Sunday, April 25, 2010

Mr. Sardonicus: Bret Easton Ellis at the Los Angeles Times Festival of Books

When I was writing fiction in college, Bret Easton Ellis was a demigod – a controversial writer who had published his first novel while he was still in college himself. His first four novels, beginning with LESS THAN ZERO (pub. 1985) and culminating with AMERICAN PSYCHO (pub. 1991), were savage and funny… but there seemed to be some question in the critical community about the author’s intentions. Were the novels intended as criticisms of self-destructive behavior or were they simply explorations of it? Was AMERICAN PSYCHO a work of genuine existential angst or a cool satire of Wall Street life in the 1980s? Was the author trying to be sincere or funny? Mr. Ellis’s appearance yesterday at the Los Angeles Times Festival of Books offered an answer to these questions: All of the above.

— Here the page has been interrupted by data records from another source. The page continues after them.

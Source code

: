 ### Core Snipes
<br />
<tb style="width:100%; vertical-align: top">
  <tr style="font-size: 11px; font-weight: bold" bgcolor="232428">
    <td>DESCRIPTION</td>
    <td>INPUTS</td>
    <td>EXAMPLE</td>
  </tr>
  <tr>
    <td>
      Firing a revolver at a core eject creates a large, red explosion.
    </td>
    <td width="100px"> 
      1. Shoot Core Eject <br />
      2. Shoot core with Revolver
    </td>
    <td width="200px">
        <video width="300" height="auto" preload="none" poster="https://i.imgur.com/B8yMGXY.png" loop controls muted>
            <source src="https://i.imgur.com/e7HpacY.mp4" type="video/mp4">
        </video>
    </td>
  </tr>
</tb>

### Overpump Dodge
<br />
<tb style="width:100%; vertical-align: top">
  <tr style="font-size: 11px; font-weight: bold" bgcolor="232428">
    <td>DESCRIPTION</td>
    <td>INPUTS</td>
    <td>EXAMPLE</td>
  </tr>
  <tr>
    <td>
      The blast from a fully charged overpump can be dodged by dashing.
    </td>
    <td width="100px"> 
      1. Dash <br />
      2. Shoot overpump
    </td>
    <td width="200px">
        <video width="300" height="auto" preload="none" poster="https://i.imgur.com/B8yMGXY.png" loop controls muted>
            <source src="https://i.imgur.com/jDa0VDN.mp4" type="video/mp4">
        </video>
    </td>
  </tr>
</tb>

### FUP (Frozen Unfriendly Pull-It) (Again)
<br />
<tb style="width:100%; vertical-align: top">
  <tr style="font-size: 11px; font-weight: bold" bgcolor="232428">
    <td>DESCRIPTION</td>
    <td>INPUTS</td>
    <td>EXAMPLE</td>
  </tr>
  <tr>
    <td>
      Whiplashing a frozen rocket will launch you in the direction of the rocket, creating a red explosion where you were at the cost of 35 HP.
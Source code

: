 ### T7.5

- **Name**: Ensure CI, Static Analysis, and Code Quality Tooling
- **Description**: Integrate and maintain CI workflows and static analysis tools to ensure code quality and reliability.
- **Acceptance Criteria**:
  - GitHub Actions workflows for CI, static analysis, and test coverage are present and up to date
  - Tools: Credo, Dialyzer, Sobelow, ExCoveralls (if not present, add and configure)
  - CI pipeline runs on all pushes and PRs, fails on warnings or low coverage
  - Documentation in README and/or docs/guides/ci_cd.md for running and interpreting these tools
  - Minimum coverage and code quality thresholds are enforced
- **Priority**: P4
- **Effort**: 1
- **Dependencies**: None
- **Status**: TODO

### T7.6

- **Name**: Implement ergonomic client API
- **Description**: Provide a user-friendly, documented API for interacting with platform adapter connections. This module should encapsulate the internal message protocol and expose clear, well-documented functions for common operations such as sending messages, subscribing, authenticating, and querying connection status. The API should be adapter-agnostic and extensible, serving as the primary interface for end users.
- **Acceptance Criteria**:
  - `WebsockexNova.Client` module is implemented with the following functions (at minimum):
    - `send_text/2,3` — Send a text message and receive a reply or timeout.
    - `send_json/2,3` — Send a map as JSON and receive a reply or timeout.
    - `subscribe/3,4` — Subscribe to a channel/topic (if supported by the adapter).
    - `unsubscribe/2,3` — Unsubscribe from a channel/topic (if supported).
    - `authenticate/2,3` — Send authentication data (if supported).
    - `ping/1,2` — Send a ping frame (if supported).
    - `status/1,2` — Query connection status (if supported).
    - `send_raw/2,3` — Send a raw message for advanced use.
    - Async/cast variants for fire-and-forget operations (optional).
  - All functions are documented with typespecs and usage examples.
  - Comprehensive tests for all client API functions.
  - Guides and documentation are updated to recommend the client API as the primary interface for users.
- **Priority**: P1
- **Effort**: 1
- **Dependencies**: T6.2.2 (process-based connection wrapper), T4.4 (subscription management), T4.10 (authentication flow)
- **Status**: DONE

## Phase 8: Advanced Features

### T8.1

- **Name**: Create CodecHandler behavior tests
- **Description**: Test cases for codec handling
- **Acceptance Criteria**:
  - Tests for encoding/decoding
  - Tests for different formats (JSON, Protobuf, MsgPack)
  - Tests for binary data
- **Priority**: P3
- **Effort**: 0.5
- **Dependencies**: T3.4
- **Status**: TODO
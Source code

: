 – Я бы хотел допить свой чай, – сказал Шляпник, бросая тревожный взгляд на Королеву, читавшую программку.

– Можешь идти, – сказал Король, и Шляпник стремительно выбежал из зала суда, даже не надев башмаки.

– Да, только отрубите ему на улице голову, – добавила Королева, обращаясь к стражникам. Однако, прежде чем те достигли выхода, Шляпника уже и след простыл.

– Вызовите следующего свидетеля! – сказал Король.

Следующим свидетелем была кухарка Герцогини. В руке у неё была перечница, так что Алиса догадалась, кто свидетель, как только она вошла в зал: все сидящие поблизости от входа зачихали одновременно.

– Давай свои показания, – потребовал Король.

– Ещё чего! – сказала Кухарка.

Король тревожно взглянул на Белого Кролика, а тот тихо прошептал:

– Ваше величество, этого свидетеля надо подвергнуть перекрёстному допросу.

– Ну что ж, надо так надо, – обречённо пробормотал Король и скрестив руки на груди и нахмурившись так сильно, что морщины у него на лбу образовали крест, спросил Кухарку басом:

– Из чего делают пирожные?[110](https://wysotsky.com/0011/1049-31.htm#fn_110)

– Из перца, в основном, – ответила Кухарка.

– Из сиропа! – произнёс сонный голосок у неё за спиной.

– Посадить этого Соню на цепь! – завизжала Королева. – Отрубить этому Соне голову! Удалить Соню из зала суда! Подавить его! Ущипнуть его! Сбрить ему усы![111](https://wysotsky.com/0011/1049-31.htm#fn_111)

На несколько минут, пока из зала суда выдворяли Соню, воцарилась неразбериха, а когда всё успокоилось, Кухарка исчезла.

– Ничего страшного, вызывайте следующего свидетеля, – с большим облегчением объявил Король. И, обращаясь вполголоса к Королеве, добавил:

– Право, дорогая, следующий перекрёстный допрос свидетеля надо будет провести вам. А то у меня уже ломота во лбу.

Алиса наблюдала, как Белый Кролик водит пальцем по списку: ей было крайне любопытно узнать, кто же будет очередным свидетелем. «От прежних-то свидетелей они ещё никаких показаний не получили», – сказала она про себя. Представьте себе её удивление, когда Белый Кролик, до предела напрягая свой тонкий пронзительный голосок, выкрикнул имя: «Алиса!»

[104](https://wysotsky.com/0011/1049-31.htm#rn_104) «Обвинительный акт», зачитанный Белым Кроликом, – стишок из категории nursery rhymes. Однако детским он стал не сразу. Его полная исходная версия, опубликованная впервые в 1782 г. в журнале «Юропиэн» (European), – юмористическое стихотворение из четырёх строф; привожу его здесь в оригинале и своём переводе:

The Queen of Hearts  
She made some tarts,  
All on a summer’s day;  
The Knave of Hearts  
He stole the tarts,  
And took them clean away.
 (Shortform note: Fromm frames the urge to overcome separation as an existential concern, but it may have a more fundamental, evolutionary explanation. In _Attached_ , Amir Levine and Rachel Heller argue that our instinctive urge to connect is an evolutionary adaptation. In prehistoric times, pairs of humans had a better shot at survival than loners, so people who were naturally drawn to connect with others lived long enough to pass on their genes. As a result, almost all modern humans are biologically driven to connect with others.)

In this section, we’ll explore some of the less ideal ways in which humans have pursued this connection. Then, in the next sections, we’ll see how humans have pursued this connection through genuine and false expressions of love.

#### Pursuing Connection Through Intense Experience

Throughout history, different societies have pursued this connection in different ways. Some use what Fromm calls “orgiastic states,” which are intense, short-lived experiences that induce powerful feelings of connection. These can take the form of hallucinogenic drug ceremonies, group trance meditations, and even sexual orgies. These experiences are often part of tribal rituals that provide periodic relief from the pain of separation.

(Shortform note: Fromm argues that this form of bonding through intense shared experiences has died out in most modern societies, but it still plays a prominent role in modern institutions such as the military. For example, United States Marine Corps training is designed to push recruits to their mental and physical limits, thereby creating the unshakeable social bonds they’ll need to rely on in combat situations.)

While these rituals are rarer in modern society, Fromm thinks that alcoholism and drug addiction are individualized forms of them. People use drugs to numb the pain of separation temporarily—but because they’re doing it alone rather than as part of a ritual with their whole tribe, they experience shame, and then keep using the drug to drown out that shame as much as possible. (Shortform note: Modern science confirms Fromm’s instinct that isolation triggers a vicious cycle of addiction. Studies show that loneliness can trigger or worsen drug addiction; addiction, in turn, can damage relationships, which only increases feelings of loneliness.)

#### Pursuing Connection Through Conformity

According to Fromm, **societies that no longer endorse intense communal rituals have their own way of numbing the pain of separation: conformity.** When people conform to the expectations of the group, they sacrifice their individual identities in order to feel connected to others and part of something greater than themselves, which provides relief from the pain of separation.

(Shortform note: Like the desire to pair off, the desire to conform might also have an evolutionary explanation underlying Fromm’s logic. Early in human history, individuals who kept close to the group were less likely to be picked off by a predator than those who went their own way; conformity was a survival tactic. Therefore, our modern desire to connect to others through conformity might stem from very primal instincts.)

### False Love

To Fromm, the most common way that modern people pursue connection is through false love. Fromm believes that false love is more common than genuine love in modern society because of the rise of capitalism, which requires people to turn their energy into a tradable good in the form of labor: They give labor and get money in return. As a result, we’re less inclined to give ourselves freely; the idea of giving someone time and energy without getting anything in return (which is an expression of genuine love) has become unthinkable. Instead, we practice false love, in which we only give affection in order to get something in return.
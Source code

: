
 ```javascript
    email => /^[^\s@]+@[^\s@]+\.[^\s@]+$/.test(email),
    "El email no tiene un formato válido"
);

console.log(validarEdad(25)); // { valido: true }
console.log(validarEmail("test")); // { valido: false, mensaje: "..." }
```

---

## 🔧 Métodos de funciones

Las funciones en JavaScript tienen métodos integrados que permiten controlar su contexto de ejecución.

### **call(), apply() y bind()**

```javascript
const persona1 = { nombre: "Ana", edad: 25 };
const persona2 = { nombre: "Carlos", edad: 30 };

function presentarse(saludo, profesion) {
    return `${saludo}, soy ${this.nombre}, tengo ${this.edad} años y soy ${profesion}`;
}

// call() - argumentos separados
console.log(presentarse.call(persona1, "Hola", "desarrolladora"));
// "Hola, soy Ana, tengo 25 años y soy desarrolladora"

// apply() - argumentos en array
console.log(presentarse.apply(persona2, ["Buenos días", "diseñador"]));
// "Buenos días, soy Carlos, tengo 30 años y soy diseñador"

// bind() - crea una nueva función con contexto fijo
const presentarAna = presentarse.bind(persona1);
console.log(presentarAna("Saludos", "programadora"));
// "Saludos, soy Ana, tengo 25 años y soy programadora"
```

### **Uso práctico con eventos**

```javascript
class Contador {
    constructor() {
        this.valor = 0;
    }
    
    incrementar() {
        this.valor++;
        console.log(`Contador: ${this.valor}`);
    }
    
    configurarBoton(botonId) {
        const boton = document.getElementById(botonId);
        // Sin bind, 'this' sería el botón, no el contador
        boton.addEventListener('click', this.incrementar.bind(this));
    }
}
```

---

Ellis said that his earliest draft of LESS THAN ZERO was much more autobiographical and strongly influenced by Joan Didion’s 1970s essays on Los Angeles culture. He was, he said, playing the role of a reporter. Over winter vacation during his freshman year of college, he wrote a draft that moved away from the details of his own life and became more “novelistic.” The central character of Clay took on a life of his own. Ellis continued to edit for the next two years, under the tutelage of his writing professor Joe McGinniss, until he had a publishable novel. McGinniss wanted to call the book WINTER VACATION. Ellis opted instead of LESS THAN ZERO, naming his debut novel after an Elvis Costello song about “the rise and acceptance of fascism in the UK,” which seemed to have “parallels” with Clay’s story. This explanation of the title suggests that Ellis instinctively believed that the novel had a “message” to impart, but for the narrator that message is impossible to extract from the overwhelming ennui. Again, the model seems to be Joan Didion, particularly her L.A.-based novel PLAY IT AS IT LAYS (pub. 1970). Ellis readers should instantly recognize stylistic similarities in the following passages from Didion’s work:

She walked back to the car and sat for a long while in the parking lot, idling the engine and watching a woman in a muumuu walk out of the Carolina Pines Motel and cross the street to a supermarket. The woman walked in small mincing steps and kept raising her hand to shield her eyes from the vacant sunlight. As if in a trance Maria watched the woman, for it seemed to her then that she was watching the dead still center of the world, the quintessential intersection of nothing...

...In the aftermath of the wind the air was dry, burning, so clear that she could see the ploughed furrows of firebreaks on distant mountains. Not even the highest palms moved. The stillness and clarity of the air seemed to rob everything of its perspective, seemed to alter all perception of depth, and Maria drove as carefully as if she were reconnoitering an atmosphere without gravity...

...She imagined herself driving, conceived audacious lane changes, strategic shifts of gear, the Hollywood to the San Bernadino and straight on out, past Barstow, past Baker, driving straight on into the hard white empty core of the world. She slept and did not dream.

PLAY IT AS IT LAYS ends with the main character’s desperate flight from L.A. LESS THAN ZERO begins with the main character’s reluctant return.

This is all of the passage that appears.